The winter plumage nemesis

As a bird photographer, I strive to know as much about my subjects as possible. This not only helps me to quickly identify the species for stock photo sales purposes, but also to understand behavior in order to be in the right place at the right time. No matter what you’re photographing, the better you know your subject the better and more intimate your photos will be.

One problem area that crops up occasionally in identifying a particular species is a bird’s breeding plumage vs. its winter plumage. Many species molt into a different color and pattern of feathers, some as many as four times a year! Often a bird can look completely different in the winter than they do in the summer (during breeding season). Winter plumage tends to be more drab and monochromatic and it makes certain species very difficult to distinguish from one another. Below are two photos, one of an eared grebe and one of a horned grebe, both in winter colors.

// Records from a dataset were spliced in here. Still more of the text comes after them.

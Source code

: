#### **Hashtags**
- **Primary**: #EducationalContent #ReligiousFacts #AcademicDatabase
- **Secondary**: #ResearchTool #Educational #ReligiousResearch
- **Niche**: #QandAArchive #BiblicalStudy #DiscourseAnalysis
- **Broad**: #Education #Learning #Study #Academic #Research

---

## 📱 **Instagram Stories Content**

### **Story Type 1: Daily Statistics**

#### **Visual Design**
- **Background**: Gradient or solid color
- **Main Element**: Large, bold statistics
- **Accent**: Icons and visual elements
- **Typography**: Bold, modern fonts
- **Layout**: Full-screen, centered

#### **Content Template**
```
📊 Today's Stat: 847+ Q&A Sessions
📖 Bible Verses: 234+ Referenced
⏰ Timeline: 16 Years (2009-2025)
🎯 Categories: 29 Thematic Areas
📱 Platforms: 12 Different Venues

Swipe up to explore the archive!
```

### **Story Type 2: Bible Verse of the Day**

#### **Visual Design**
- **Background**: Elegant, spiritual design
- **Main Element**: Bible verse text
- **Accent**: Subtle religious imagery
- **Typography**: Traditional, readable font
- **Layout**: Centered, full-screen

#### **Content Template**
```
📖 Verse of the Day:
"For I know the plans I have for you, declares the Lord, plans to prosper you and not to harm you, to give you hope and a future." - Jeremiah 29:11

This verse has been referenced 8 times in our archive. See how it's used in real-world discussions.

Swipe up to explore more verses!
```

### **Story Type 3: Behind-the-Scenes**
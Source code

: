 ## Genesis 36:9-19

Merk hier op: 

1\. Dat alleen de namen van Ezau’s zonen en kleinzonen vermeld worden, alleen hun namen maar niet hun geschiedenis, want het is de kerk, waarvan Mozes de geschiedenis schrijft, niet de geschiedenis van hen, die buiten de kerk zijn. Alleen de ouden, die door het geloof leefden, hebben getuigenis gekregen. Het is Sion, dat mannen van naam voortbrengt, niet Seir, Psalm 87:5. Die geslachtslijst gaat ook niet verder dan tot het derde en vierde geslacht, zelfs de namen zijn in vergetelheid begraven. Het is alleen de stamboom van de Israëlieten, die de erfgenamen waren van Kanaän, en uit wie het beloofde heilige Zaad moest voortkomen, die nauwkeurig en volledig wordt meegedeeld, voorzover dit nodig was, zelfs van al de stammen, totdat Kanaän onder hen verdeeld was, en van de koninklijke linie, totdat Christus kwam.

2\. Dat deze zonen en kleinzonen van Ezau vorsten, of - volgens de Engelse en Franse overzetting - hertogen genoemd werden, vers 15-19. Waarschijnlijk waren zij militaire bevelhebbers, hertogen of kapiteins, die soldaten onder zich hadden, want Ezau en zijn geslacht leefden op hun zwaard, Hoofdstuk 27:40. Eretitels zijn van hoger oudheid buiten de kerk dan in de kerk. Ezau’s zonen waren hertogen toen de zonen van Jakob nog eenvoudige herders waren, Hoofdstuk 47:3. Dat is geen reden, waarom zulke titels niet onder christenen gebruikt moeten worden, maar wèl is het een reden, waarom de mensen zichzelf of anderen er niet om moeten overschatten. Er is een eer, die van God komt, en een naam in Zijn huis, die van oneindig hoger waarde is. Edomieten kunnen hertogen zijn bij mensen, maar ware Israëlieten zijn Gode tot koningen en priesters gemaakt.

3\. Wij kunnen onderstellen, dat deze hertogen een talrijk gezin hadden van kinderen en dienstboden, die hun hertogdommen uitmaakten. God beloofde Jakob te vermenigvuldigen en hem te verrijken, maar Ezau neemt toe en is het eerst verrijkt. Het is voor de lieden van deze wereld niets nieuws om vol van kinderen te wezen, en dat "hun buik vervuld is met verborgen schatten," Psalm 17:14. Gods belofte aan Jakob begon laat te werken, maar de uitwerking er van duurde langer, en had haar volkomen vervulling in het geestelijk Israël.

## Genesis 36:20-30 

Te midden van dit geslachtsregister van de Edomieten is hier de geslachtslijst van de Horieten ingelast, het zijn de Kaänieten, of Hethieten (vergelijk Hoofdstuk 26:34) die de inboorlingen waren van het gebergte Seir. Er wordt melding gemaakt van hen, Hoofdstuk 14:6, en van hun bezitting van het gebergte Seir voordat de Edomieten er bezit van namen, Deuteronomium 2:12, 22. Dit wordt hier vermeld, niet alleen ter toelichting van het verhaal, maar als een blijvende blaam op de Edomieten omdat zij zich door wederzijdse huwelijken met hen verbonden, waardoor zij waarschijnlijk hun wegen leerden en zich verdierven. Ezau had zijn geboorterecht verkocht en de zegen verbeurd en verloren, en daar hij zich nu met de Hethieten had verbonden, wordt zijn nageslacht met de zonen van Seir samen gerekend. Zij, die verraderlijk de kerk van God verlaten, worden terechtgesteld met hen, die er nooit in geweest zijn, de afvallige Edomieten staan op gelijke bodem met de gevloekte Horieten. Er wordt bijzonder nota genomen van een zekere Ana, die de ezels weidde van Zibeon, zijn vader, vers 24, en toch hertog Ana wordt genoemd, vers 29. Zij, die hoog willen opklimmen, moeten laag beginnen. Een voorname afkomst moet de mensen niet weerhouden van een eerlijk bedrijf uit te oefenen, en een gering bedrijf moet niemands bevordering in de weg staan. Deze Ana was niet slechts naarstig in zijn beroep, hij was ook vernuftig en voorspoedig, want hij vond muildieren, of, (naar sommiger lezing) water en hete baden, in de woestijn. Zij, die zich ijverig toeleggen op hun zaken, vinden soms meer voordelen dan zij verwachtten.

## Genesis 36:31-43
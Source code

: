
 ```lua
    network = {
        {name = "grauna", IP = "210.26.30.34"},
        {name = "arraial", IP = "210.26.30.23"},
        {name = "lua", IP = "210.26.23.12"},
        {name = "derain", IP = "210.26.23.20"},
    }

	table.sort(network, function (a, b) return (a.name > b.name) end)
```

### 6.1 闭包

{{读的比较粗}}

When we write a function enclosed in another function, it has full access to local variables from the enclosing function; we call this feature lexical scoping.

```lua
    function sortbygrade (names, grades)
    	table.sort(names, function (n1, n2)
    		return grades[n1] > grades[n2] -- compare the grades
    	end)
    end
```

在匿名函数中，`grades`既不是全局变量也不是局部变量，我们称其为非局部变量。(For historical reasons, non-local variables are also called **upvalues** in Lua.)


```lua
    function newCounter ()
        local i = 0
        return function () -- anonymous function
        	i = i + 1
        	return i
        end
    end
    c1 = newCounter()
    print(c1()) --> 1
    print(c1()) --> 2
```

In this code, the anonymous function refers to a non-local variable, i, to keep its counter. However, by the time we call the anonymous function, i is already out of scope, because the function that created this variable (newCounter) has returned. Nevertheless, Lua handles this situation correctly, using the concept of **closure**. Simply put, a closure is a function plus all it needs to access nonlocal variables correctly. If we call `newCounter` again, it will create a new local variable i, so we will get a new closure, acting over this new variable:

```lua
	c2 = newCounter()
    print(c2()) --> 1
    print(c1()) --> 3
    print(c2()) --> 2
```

An eared grebe in winter plumage swims through the water in between dives
An eared grebe in winter plumage swims through the water in between dives
A horned grebe in winter plumage swims through colorful water
A horned grebe in winter plumage swims through colorful water

These two grebes can be very difficult to tell apart, especially when one is only given quick views in between dives. Eared grebes tend to have more dark feathers on the front of their neck, whereas horned grebes have no dark feathers there (though that rule isn’t hard and fast). Another distinguishing characteristic is the presence of darker feathers beneath an imaginary line drawn from the end of the bill, underneath the eye, and around the back of the neck. Eared grebes have dark feathers here, while horned grebes don’t. Finally, eared grebes have a bill which turns ever so slightly up at the tip, while the horned grebes’ bill turns slightly down.

As you can see, these differences are slight, and make the two birds difficult to identify with certainty. Now compare the two birds in breeding plumage.

An eared grebe in breeding plumage swims through the water
An eared grebe in breeding plumage swims through the water
A horned grebe swims through the water, just coming into breeding plumage
A horned grebe swims through the water, just coming into breeding plumage

Not only are the birds very easy to tell apart, but they look nothing like their winter counterparts. The basic shapes of the birds are consistent, but the colors and additional feather patterns introduced into the breeding plumage keep the novice bird watcher on his toes. This type of challenge can only be overcome through experience (and frustration!). I can have a beautiful photo of a bird in the best light, but without properly identifying the species, the image isn’t salable. Luckily I have experienced friends who can help me get on the right track when I find myself with a tricky ID.